ASSIGNED TASK: Every entry must be set down exactly in the answer; no pictures should appear.
### DATASET RECORDS ###
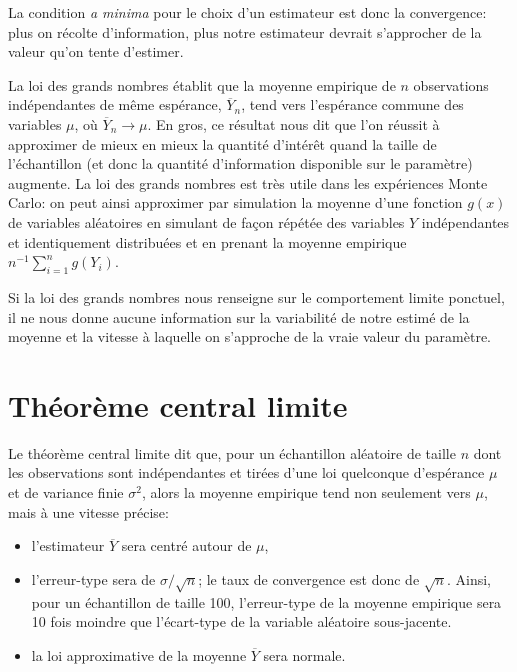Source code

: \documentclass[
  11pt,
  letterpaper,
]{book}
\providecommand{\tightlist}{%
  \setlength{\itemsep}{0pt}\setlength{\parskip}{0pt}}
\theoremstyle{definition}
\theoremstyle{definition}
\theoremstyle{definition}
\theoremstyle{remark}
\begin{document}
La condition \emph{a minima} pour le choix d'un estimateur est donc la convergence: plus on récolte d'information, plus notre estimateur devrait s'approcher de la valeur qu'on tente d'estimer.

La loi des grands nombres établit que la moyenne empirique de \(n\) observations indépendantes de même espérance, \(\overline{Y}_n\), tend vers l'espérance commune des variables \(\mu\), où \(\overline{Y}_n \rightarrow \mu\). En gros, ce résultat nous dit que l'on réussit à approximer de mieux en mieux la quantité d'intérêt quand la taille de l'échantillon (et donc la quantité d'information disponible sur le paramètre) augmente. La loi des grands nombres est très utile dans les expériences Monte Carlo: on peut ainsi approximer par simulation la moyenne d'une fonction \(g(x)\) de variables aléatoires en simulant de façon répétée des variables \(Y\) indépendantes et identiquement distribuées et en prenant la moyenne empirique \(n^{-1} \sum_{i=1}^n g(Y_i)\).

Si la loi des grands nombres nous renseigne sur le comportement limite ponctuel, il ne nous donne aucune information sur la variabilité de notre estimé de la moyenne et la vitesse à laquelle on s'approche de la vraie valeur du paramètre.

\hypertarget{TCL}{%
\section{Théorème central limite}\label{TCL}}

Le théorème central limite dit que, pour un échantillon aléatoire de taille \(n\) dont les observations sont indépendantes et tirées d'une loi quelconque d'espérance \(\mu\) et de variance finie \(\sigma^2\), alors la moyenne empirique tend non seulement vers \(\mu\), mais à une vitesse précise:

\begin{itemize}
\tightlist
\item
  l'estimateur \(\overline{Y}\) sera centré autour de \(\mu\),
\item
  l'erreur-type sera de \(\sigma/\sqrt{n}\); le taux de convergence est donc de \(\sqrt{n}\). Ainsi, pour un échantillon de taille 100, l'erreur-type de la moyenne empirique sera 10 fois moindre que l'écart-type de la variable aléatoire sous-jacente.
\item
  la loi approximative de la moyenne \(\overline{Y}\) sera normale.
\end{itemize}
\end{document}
###
SOLUTION BELOW:
Source code

: \documentclass[
  11pt,
  letterpaper,
]{book}
\providecommand{\tightlist}{%
  \setlength{\itemsep}{0pt}\setlength{\parskip}{0pt}}
\theoremstyle{definition}
\theoremstyle{definition}
\theoremstyle{definition}
\theoremstyle{remark}
\begin{document}
La condition \emph{a minima} pour le choix d'un estimateur est donc la convergence: plus on récolte d'information, plus notre estimateur devrait s'approcher de la valeur qu'on tente d'estimer.

La loi des grands nombres établit que la moyenne empirique de \(n\) observations indépendantes de même espérance, \(\overline{Y}_n\), tend vers l'espérance commune des variables \(\mu\), où \(\overline{Y}_n \rightarrow \mu\). En gros, ce résultat nous dit que l'on réussit à approximer de mieux en mieux la quantité d'intérêt quand la taille de l'échantillon (et donc la quantité d'information disponible sur le paramètre) augmente. La loi des grands nombres est très utile dans les expériences Monte Carlo: on peut ainsi approximer par simulation la moyenne d'une fonction \(g(x)\) de variables aléatoires en simulant de façon répétée des variables \(Y\) indépendantes et identiquement distribuées et en prenant la moyenne empirique \(n^{-1} \sum_{i=1}^n g(Y_i)\).

Si la loi des grands nombres nous renseigne sur le comportement limite ponctuel, il ne nous donne aucune information sur la variabilité de notre estimé de la moyenne et la vitesse à laquelle on s'approche de la vraie valeur du paramètre.

\hypertarget{TCL}{%
\section{Théorème central limite}\label{TCL}}

Le théorème central limite dit que, pour un échantillon aléatoire de taille \(n\) dont les observations sont indépendantes et tirées d'une loi quelconque d'espérance \(\mu\) et de variance finie \(\sigma^2\), alors la moyenne empirique tend non seulement vers \(\mu\), mais à une vitesse précise:

\begin{itemize}
\tightlist
\item
  l'estimateur \(\overline{Y}\) sera centré autour de \(\mu\),
\item
  l'erreur-type sera de \(\sigma/\sqrt{n}\); le taux de convergence est donc de \(\sqrt{n}\). Ainsi, pour un échantillon de taille 100, l'erreur-type de la moyenne empirique sera 10 fois moindre que l'écart-type de la variable aléatoire sous-jacente.
\item
  la loi approximative de la moyenne \(\overline{Y}\) sera normale.
\end{itemize}
\end{document}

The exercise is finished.